The spectrum of the cases shows a shift from segmental colectomies to more rectal surgery after the first 15 cases. There were more abdominoperineal resections in the first 15 cases. This may be explained by a greater ability to perform sphincter sparing surgery for low rectal cancers with greater experience. After 15 cases, coloanal anastomoses were performed more frequently in 36% of rectal cancer cases compared to 0% in the first 15. Robotic surgery may be a safe and effective alternative to open surgery for TME and coloanal anastomosis in low rectal cancer. 18
This study does have several limitations. One limitation of the data is the retrospective nature. Another limiting factor for the study was the inability to separate operative time spent on the console from other portions of the procedure. This facet of the learning curve has shown the greatest change with increased experience in other studies. 19 The console model and associated evolving tools such as more maneuverable robotic staplers may facilitate aspects of colorectal surgery such as TME and stapling at the level of the pelvic floor in patients with the most difficult anatomy, 20 and the advancement of the technology during the course of the study period was not evaluated. In addition, these results represent the experience of 2 surgeons with extensive prior laparoscopic colorectal experience.
Extrapolation of these results to surgeons with mostly open colorectal surgical experience and minimal laparoscopic skills may not be appropriate, although studies have shown good results with the transition to the robotic technology. 19 Similarly, future studies may be more helpful in comparing the difference in overall cost between laparoscopic and robotic surgery throughout the learning curve. An additional limitation is the small numbers in this retrospective series, as it is possible that another plateau in reduced operative time occurs at a higher volume. It should also be noted that the study had more women than men after 15 cases, however, male and female pelvis did not predict a difference in outcomes. This may be evidence for use of robotics in technically difficult rectal dissections with the laparoscopic approach such as the narrow male pelvis.

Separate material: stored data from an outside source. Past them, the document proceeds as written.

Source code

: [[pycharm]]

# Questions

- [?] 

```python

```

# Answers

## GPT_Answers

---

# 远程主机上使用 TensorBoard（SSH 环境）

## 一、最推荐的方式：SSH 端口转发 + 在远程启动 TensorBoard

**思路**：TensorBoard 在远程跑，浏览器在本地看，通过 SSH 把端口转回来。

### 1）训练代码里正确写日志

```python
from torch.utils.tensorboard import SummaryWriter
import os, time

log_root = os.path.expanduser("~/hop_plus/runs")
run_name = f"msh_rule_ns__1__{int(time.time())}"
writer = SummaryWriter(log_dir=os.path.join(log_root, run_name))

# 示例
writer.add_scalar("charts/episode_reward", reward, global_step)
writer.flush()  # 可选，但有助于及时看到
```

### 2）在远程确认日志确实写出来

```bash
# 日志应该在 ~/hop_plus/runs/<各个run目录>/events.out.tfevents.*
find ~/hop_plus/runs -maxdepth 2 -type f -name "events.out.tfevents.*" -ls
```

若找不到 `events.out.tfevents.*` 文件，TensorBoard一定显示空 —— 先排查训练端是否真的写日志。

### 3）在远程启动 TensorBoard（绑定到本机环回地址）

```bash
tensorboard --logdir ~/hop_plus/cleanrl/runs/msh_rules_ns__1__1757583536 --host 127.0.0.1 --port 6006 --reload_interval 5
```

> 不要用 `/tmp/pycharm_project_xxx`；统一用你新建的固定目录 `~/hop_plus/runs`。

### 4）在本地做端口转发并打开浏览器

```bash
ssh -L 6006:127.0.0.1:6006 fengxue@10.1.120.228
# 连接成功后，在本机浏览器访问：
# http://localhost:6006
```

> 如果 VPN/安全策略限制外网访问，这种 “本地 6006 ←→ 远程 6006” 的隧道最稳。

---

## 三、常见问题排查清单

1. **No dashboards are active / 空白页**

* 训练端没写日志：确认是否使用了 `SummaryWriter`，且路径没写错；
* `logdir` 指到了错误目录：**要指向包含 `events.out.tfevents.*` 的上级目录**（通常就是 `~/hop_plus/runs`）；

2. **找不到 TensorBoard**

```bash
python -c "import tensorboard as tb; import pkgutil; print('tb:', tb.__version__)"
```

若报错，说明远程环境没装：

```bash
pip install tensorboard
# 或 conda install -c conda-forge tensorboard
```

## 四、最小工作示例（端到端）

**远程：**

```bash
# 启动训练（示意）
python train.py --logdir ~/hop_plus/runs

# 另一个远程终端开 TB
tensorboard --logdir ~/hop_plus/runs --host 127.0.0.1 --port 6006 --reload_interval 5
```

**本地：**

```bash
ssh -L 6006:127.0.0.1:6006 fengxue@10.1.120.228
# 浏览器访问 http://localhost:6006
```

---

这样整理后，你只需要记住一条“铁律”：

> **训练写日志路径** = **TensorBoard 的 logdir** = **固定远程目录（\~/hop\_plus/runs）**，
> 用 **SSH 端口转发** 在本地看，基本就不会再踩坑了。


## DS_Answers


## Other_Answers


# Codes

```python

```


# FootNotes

Ultimately, the role, if any, for robotics has yet to be determined. The goal should be for improved outcomes using robotic surgery with similar costs to laparoscopic surgery. This study shows an attenuated robotic learning curve compared to traditional data for early learning in laparoscopic colorectal surgery. However, further data are needed to determine if there is benefit at much higher volumes that could make the cost of robotic surgery worthwhile.
Conclusion
These results support using objective criteria to select easier cases for the first 15 cases in the robotic colorectal surgery learning curve. Complex robotic colorectal surgery can be performed safely by expert laparoscopic surgeons early in their experience, although overall complications are reduced after 15 cumulative robotic cases. This study shows that improvement in colorectal robotic operative time and surgical outcomes can occur while case complexity increases. Robotic surgery may accelerate the learning curve even in the face of more complex cases when compared to laparoscopic surgery. Future studies comparing laparoscopic and robotic methods should evaluate case complexity so that outcomes can be better evaluated.
Footnotes
Disclosure Statement
No competing financial interests exist.